After their removal, the remaining beaches were reclustered to get the 5 clusters above.
Ok, so that results in 10 beaches being qPCR tested in total?
Correct.
Ok cool. So is this quote describing the output of that clustering process or is it talking about something else?
The feature beaches were Calumet, Rainbow, South Shore, 63rd Street, and Montrose, and the predicted beaches were the other 15 regularly tested beaches. The model was trained using qPCR test results for 2015 and 2016 and fit to predict the culture-based levels...

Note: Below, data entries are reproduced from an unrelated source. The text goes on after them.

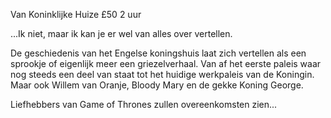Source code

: <span class="title">Van Koninklijke Huize</span>
<span class="price">£50</span>
<span class="duration">2 uur</span>

...Ik niet, maar ik kan je er wel van alles over vertellen.

De geschiedenis van het Engelse koningshuis laat zich vertellen als een
sprookje of eigenlijk meer een griezelverhaal. Van af het eerste paleis waar
nog steeds een deel van staat tot het huidige werkpaleis van de Koningin.
Maar ook Willem van Oranje, Bloody Mary en de gekke Koning George.

Liefhebbers van Game of Thrones zullen overeenkomsten zien...
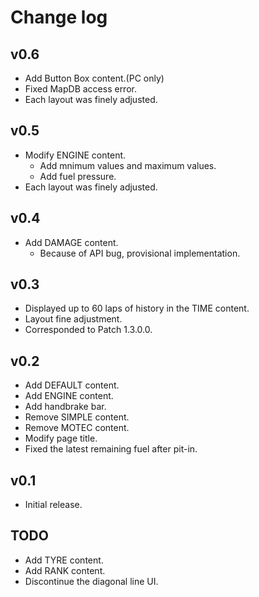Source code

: # Change log
## v0.6
* Add Button Box content.(PC only)
* Fixed MapDB access error.
* Each layout was finely adjusted.


## v0.5
* Modify ENGINE content.
  * Add mnimum values and maximum values.
  * Add fuel pressure.
* Each layout was finely adjusted.


## v0.4
* Add DAMAGE content.
  * Because of API bug, provisional implementation.


## v0.3
* Displayed up to 60 laps of history in the TIME content.
* Layout fine adjustment.
* Corresponded to Patch 1.3.0.0.


## v0.2
* Add DEFAULT content.
* Add ENGINE content.
* Add handbrake bar.
* Remove SIMPLE content.
* Remove MOTEC content.
* Modify page title.
* Fixed the latest remaining fuel after pit-in.


## v0.1
* Initial release.


## TODO
* Add TYRE content.
* Add RANK content.
* Discontinue the diagonal line UI.
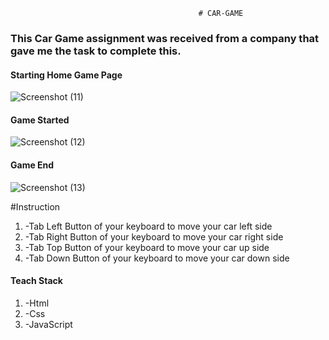 
                                              # CAR-GAME
<h3>This Car Game assignment was received from a company that gave me the task to complete this.</h3>                                              

<h4>Starting Home Game Page</h4>

![Screenshot (11)](https://user-images.githubusercontent.com/97114184/220112368-5b35b136-3166-47b5-8715-ba93825b3781.png)

<h4>Game Started</h4>

![Screenshot (12)](https://user-images.githubusercontent.com/97114184/220112383-79657d14-821b-4108-803e-5db80e801bd9.png)

<h4>Game End</h4>

![Screenshot (13)](https://user-images.githubusercontent.com/97114184/220112408-9d2f2f43-a0ca-4778-b2f1-f88a0f3af7c0.png)

#Instruction
<ol>
  <li>-Tab Left Button of your keyboard to move your car left side</li>
 <li>-Tab Right Button of your keyboard to move your car right side</li>
 <li>-Tab Top Button of your keyboard to move your car up side</li>
 <li>-Tab Down Button of your keyboard to move your car down side</li>
</ol>
<h4>Teach Stack</h4>
<ol>
<li>-Html</li>
<li>-Css</li>
<li>-JavaScript</li>
</ol>
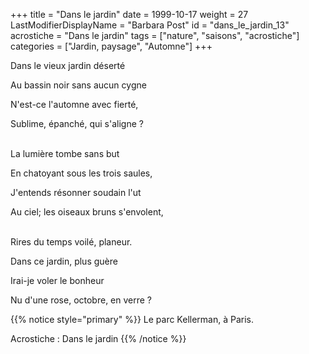 +++
title = "Dans le jardin"
date = 1999-10-17
weight = 27
LastModifierDisplayName = "Barbara Post"
id = "dans_le_jardin_13"
acrostiche = "Dans le jardin"
tags = ["nature", "saisons", "acrostiche"]
categories = ["Jardin, paysage", "Automne"]
+++

Dans le vieux jardin déserté

Au bassin noir sans aucun cygne

N'est-ce l'automne avec fierté,

Sublime, épanché, qui s'aligne ?

 \
La lumière tombe sans but

En chatoyant sous les trois saules,

J'entends résonner soudain l'ut

Au ciel; les oiseaux bruns s'envolent,

 \
Rires du temps voilé, planeur.

Dans ce jardin, plus guère

Irai-je voler le bonheur

Nu d'une rose, octobre, en verre ?

{{% notice style="primary" %}}
Le parc Kellerman, à Paris.

Acrostiche : Dans le jardin
{{% /notice %}}

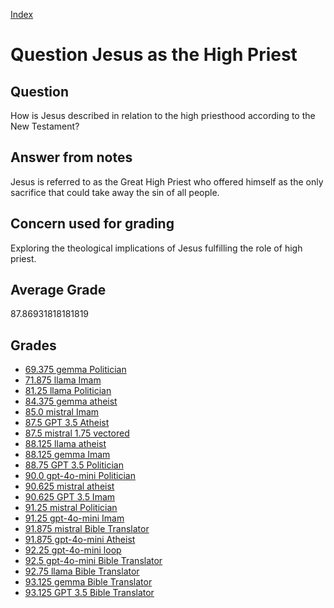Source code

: 
[Index](../../index.md)
# Question Jesus as the High Priest
## Question
How is Jesus described in relation to the high priesthood according to the New Testament?

## Answer from notes
Jesus is referred to as the Great High Priest who offered himself as the only sacrifice that could take away the sin of all people.

## Concern used for grading
Exploring the theological implications of Jesus fulfilling the role of high priest.

## Average Grade
87.86931818181819

## Grades
 * [69.375 gemma Politician](../answers/gemma_Politician/Jesus_as_the_High_Priest.md)
 * [71.875 llama Imam](../answers/llama_Imam/Jesus_as_the_High_Priest.md)
 * [81.25 llama Politician](../answers/llama_Politician/Jesus_as_the_High_Priest.md)
 * [84.375 gemma atheist](../answers/gemma_atheist/Jesus_as_the_High_Priest.md)
 * [85.0 mistral Imam](../answers/mistral_Imam/Jesus_as_the_High_Priest.md)
 * [87.5 GPT 3.5 Atheist](../answers/GPT_3.5_Atheist/Jesus_as_the_High_Priest.md)
 * [87.5 mistral 1.75 vectored](../answers/mistral_1.75_vectored/Jesus_as_the_High_Priest.md)
 * [88.125 llama atheist](../answers/llama_atheist/Jesus_as_the_High_Priest.md)
 * [88.125 gemma Imam](../answers/gemma_Imam/Jesus_as_the_High_Priest.md)
 * [88.75 GPT 3.5 Politician](../answers/GPT_3.5_Politician/Jesus_as_the_High_Priest.md)
 * [90.0 gpt-4o-mini Politician](../answers/gpt-4o-mini_Politician/Jesus_as_the_High_Priest.md)
 * [90.625 mistral atheist](../answers/mistral_atheist/Jesus_as_the_High_Priest.md)
 * [90.625 GPT 3.5 Imam](../answers/GPT_3.5_Imam/Jesus_as_the_High_Priest.md)
 * [91.25 mistral Politician](../answers/mistral_Politician/Jesus_as_the_High_Priest.md)
 * [91.25 gpt-4o-mini Imam](../answers/gpt-4o-mini_Imam/Jesus_as_the_High_Priest.md)
 * [91.875 mistral Bible Translator](../answers/mistral_Bible_Translator/Jesus_as_the_High_Priest.md)
 * [91.875 gpt-4o-mini Atheist](../answers/gpt-4o-mini_Atheist/Jesus_as_the_High_Priest.md)
 * [92.25 gpt-4o-mini loop](../answers/gpt-4o-mini_loop/Jesus_as_the_High_Priest.md)
 * [92.5 gpt-4o-mini Bible Translator](../answers/gpt-4o-mini_Bible_Translator/Jesus_as_the_High_Priest.md)
 * [92.75 llama Bible Translator](../answers/llama_Bible_Translator/Jesus_as_the_High_Priest.md)
 * [93.125 gemma Bible Translator](../answers/gemma_Bible_Translator/Jesus_as_the_High_Priest.md)
 * [93.125 GPT 3.5 Bible Translator](../answers/GPT_3.5_Bible_Translator/Jesus_as_the_High_Priest.md)
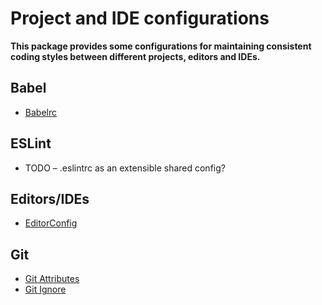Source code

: # Project and IDE configurations

__This package provides some configurations for maintaining consistent coding styles between different projects, editors and IDEs.__

## Babel
- [Babelrc](.babelrc)

## ESLint
- TODO – .eslintrc as an extensible shared config?

## Editors/IDEs
- [EditorConfig](.editorconfig)

## Git
- [Git Attributes](.gitattributes)
- [Git Ignore](.gitignore)
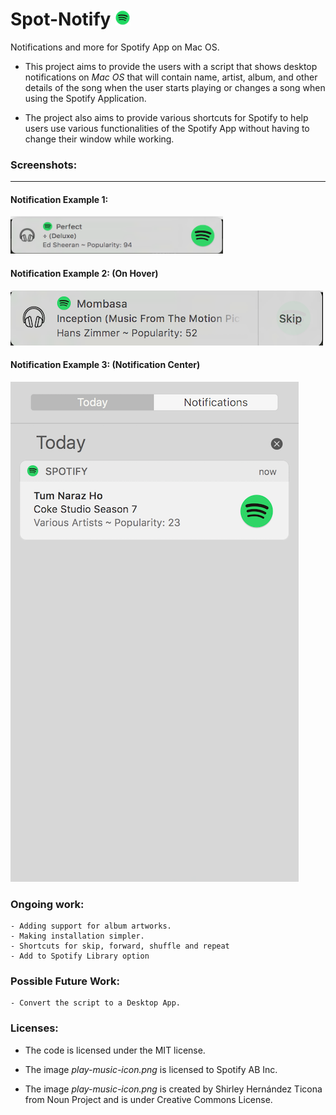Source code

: # Spot-Notify <img src="screenshots/spotify-logo.png" alt="Spotify logo" style="width: 25px; height:25px;"/>

Notifications and more for Spotify App on Mac OS.

- This project aims to provide the users with a script that shows desktop notifications on _Mac OS_ that will contain name, artist, album, and other details of the song when the user starts playing or changes a song when using the Spotify Application.

- The project also aims to provide various shortcuts for Spotify to help users use various functionalities of the Spotify App without having to change their window while working. 

### Screenshots:
-------------------

#### Notification Example 1:
<img src="screenshots/perfect-ed-sheeran.png" alt="Notification example 1" style="width: 340px; height:60px;"/>

#### Notification Example 2: (On Hover)
![Notification example 2](screenshots/on-hover.png)

#### Notification Example 3: (Notification Center)
![Notification example 3](screenshots/notification-center.png)

### Ongoing work: 
	- Adding support for album artworks.
	- Making installation simpler.
	- Shortcuts for skip, forward, shuffle and repeat
	- Add to Spotify Library option

### Possible Future Work:
	- Convert the script to a Desktop App.

### Licenses:

- The code is licensed under the MIT license.

- The image _play-music-icon.png_ is licensed to Spotify AB Inc.

- The image _play-music-icon.png_ is created by Shirley Hernández Ticona from Noun Project and is under Creative Commons License.

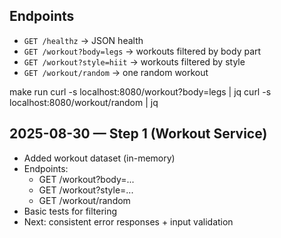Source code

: ## Endpoints

- `GET /healthz` → JSON health
- `GET /workout?body=legs` → workouts filtered by body part
- `GET /workout?style=hiit` → workouts filtered by style
- `GET /workout/random` → one random workout


make run
curl -s localhost:8080/workout?body=legs | jq
curl -s localhost:8080/workout/random | jq


## 2025-08-30 — Step 1 (Workout Service)
- Added workout dataset (in-memory)
- Endpoints:
  - GET /workout?body=...
  - GET /workout?style=...
  - GET /workout/random
- Basic tests for filtering
- Next: consistent error responses + input validation
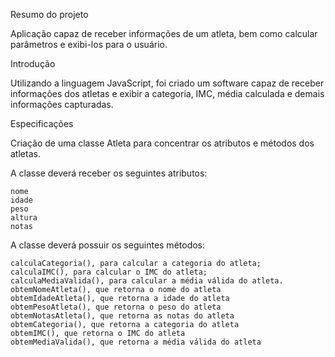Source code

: Resumo do projeto

Aplicação capaz de receber informações de um atleta, bem como calcular parâmetros e exibi-los para o usuário.

Introdução

Utilizando a linguagem JavaScript, foi criado um software capaz de receber informações dos atletas e exibir a categoria, IMC, média calculada e demais informações capturadas.

Especificações

Criação de uma classe Atleta para concentrar os atributos e métodos dos atletas.

A classe deverá receber os seguintes atributos:

    nome
    idade
    peso
    altura
    notas

A classe deverá possuir os seguintes métodos:

    calculaCategoria(), para calcular a categoria do atleta;
    calculaIMC(), para calcular o IMC do atleta;
    calculaMediaValida(), para calcular a média válida do atleta.
    obtemNomeAtleta(), que retorna o nome do atleta
    obtemIdadeAtleta(), que retorna a idade do atleta
    obtemPesoAtleta(), que retorna o peso do atleta
    obtemNotasAtleta(), que retorna as notas do atleta
    obtemCategoria(), que retorna a categoria do atleta
    obtemIMC(), que retorna o IMC do atleta
    obtemMediaValida(), que retorna a média válida do atleta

This is talking about something else, so I'll explain. To perform the clustering and validate the hybrid model concept, we used the 10 years of culture testing results for 20 beaches, since it is accepted that culture tests of E. coli and qPCR of enterococci are getting at the same thing, albeit with different units of measurement. If the model works with historical culture tests, a model trained on qPCR results should work the same way because it's the underlying relationship between beaches that makes these predictions viable.
This past summer, no new culture test results were collected and only qPCR tests were done (for all 20 beaches). So the pilot model had to take qPCR test results as inputs. We only had 2 years of qPCR results to train on and they were for Calumet, Rainbow, South Shore, 63rd Street, and Montrose. So even though the pilot model has only 2 years of training data, none of the benefits of clustering, and is predicting 15 beaches using the 5 idiosyncratic beaches, it still beat the prior-day USGS model by 3 times. The conclusion is that the pilot supports the viability of the modeling concept.
I have thought about building a middle-layer model that translates the 10 years of culture tests into a predicted qPCR test result, which could then provide 10 years of data to train for new qPCR data is it is collected. I've been wondering if that would work to help with the limited data issue.
That all makes sense, thanks for explaining that Nick.
I think most of my confusion comes from the Identifying Beach Clusters and Building the Predictive Model sections.
Are these sections describing an ideal model that could not be implemented because of the lack of long-term historical qPCR data? And then the last paragraph in Building the Predictive Model describes the actual model whose performance is described in subsequent sections?
The analytical model consists of two parts. First, the Identifying Beach Clusters describes the approach to identifying which beaches move in tandem. Then, after that is completed, Building the Predictive Model is building the model which performs the prediction.
Ok, I think this explanation along with the addition of the MSE figures helped quite a bit. Thanks!
Does this mean the five beaches listed were neither tested nor predicted in the hybrid model? It sounded like they were put into their own two of the five cluster, but then the table does not list them anywhere in the five clusters.